Hi Tomas,
On 21.01.2023 00:50, Tomas Vondra wrote:
> Hi Egor,
>
> While reviewing a patch improving join estimates for ranges [1] I
> realized we don't show stats for ranges in pg_stats, and I recalled we
> had this patch.
>
> I rebased the v2, and I decided to took a stab at showing separate
> histograms for lower/upper histogram bounds. I believe it makes it way
> more readable, which is what pg_stats is about IMHO.
Thanks for looking into this.
I have to admit it looks much better this way, so +1.
> This simply adds two functions, accepting/producing anyarray - one for
> lower bounds, one for upper bounds. I don't think it can be done with a
> plain subquery (or at least I don't know how).
Anyarray is an alien to SQL, so functions are well justified here. What
makes me a bit uneasy is two almost identical functions.
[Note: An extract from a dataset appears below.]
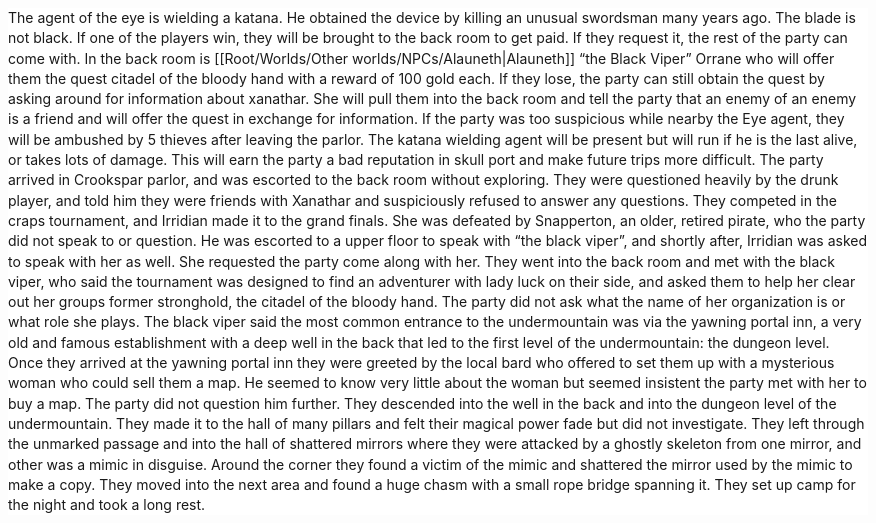 The agent of the eye is wielding a katana. He obtained the device by killing an unusual swordsman many years ago. The blade is not black. If one of the players win, they will be brought to the back room to get paid. If they request it, the rest of the party can come with. In the back room is [[Root/Worlds/Other worlds/NPCs/Alauneth\|Alauneth]] “the Black Viper” Orrane who will offer them the quest citadel of the bloody hand with a reward of 100 gold each. If they lose, the party can still obtain the quest by asking around for information about xanathar. She will pull them into the back room and tell the party that an enemy of an enemy is a friend and will offer the quest in exchange for information.
If the party was too suspicious while nearby the Eye agent, they will be ambushed by 5 thieves after leaving the parlor. The katana wielding agent will be present but will run if he is the last alive, or takes lots of damage. This will earn the party a bad reputation in skull port and make future trips more difficult.
The party arrived in Crookspar parlor, and was escorted to the back room without exploring. They were questioned heavily by the drunk player, and told him they were friends with Xanathar and suspiciously refused to answer any questions. They competed in the craps tournament, and Irridian made it to the grand finals. She was defeated by Snapperton, an older, retired pirate, who the party did not speak to or question. He was escorted to a upper floor to speak with “the black viper”, and shortly after, Irridian was asked to speak with her as well. She requested the party come along with her. They went into the back room and met with the black viper, who said the tournament was designed to find an adventurer with lady luck on their side, and asked them to help her clear out her groups former stronghold, the citadel of the bloody hand. The party did not ask what the name of her organization is or what role she plays. The black viper said the most common entrance to the undermountain was via the yawning portal inn, a very old and famous establishment with a deep well in the back that led to the first level of the undermountain: the dungeon level. Once they arrived at the yawning portal inn they were greeted by the local bard who offered to set them up with a mysterious woman who could sell them a map. He seemed to know very little about the woman but seemed insistent the party met with her to buy a map. The party did not question him further. They descended into the well in the back and into the dungeon level of the undermountain. They made it to the hall of many pillars and felt their magical power fade but did not investigate. They left through the unmarked passage and into the hall of shattered mirrors where they were attacked by a ghostly skeleton from one mirror, and other was a mimic in disguise. Around the corner they found a victim of the mimic and shattered the mirror used by the mimic to make a copy. They moved into the next area and found a huge chasm with a small rope bridge spanning it. They set up camp for the night and took a long rest.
Should we
consider other options like a function with an additional parameter or a
function returning an array of bounds arrays (which is somewhat
wasteful, but probably it doesn't matter much here)?
> Finally, it renames the empty_range_frac to start with range_, per the
> earlier discussion. I wonder if the new column names for lower/upper
> bounds (range_lower_bounds_histograms/range_upper_bounds_histograms) are
> too long ...
It seems so. The ending -s should be left out since it's a single
histogram now. And I think that
range_lower_histogram/range_upper_histogram are descriptive enough.
I'm adding one more patch to shorten the column names, refresh the docs,
and make 'make check' happy (unfortunately, we have to edit
src/regress/expected/rules.out every time pg_stats definition changes).
>
> regards
>
> [1] https://commitfest.postgresql.org/41/3821/
>